> Task requirements:
Please find all lines containing "распаковке" in the listing below and copy them.

> The data:
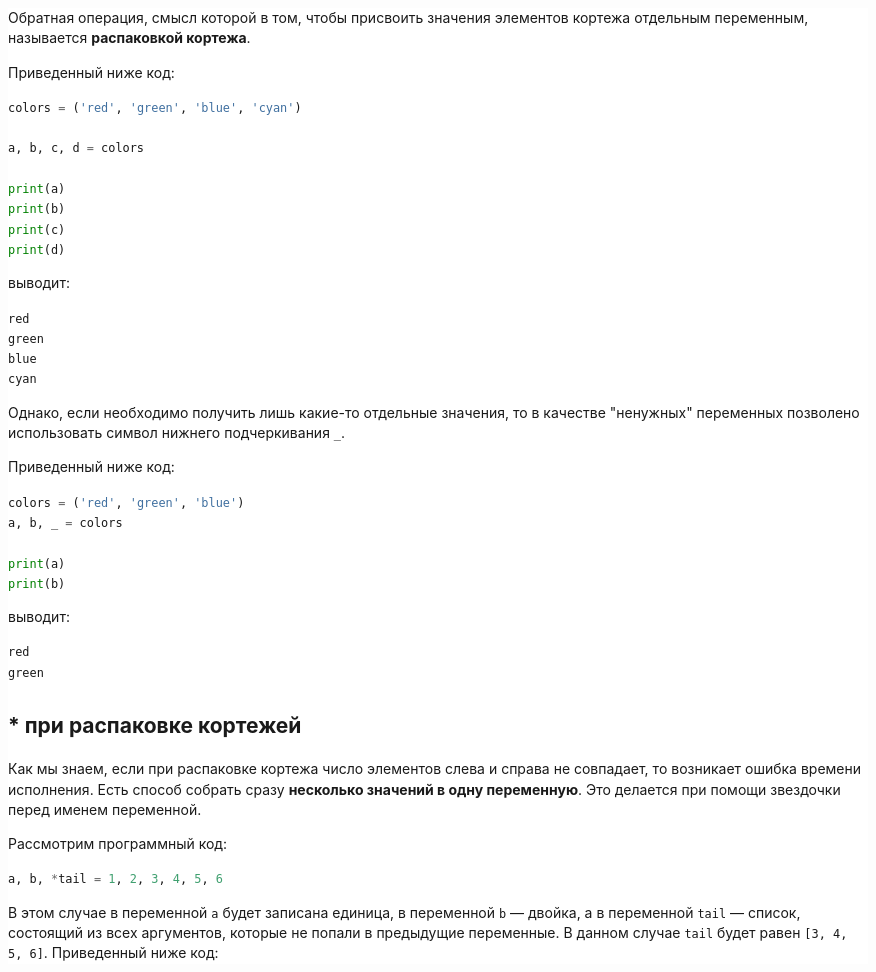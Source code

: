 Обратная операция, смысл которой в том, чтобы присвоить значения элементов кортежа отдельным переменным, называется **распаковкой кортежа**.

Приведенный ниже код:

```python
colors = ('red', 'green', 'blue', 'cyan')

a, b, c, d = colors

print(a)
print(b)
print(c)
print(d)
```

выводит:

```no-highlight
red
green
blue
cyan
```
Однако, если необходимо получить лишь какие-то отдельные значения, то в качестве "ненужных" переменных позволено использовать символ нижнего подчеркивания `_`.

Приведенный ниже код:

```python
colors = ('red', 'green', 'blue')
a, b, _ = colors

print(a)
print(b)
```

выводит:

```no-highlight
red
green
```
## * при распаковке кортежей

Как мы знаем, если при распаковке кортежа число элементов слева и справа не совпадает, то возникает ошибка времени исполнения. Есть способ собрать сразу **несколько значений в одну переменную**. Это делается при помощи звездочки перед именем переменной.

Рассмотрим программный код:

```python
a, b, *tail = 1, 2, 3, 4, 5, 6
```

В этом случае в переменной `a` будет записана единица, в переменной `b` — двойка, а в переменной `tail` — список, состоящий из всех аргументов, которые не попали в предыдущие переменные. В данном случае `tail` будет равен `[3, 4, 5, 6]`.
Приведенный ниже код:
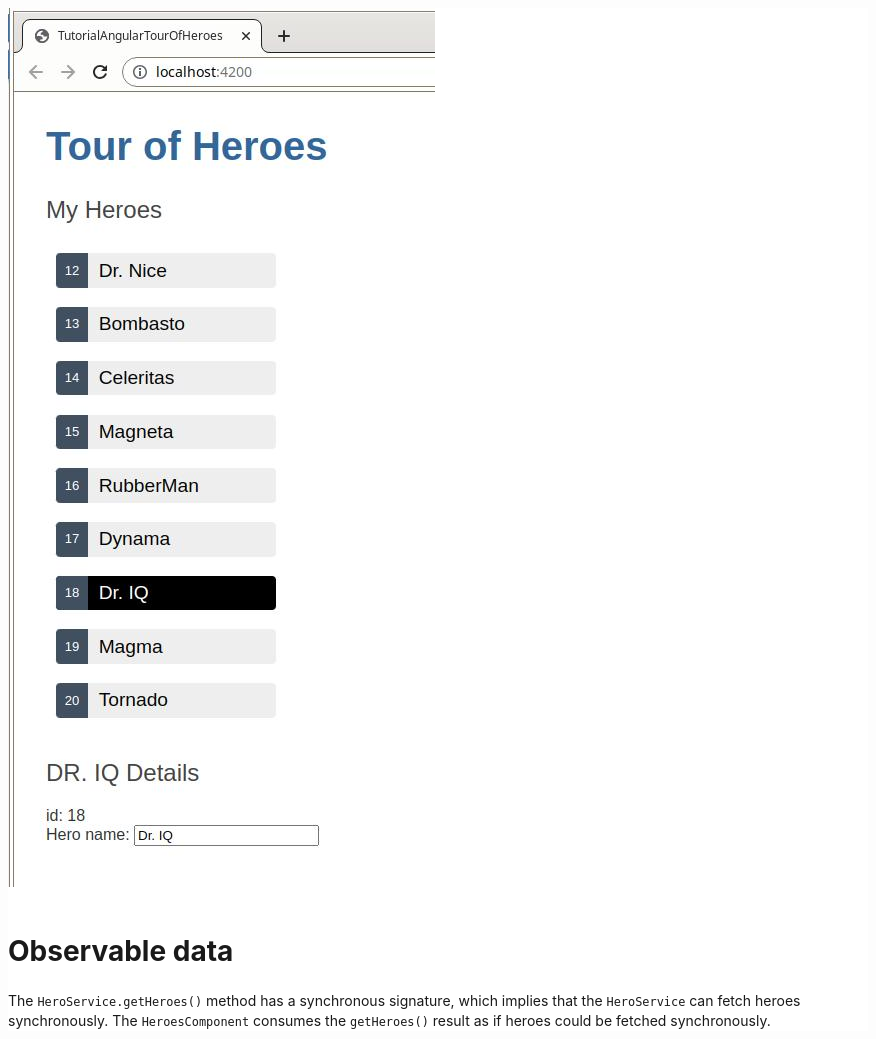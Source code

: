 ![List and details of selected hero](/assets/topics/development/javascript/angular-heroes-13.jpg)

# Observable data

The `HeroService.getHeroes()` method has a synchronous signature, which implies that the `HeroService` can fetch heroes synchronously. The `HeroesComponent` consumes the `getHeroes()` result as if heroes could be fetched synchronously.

> Finished exercise:
## * при распаковке кортежей
Как мы знаем, если при распаковке кортежа число элементов слева и справа не совпадает, то возникает ошибка времени исполнения. Есть способ собрать сразу **несколько значений в одну переменную**. Это делается при помощи звездочки перед именем переменной.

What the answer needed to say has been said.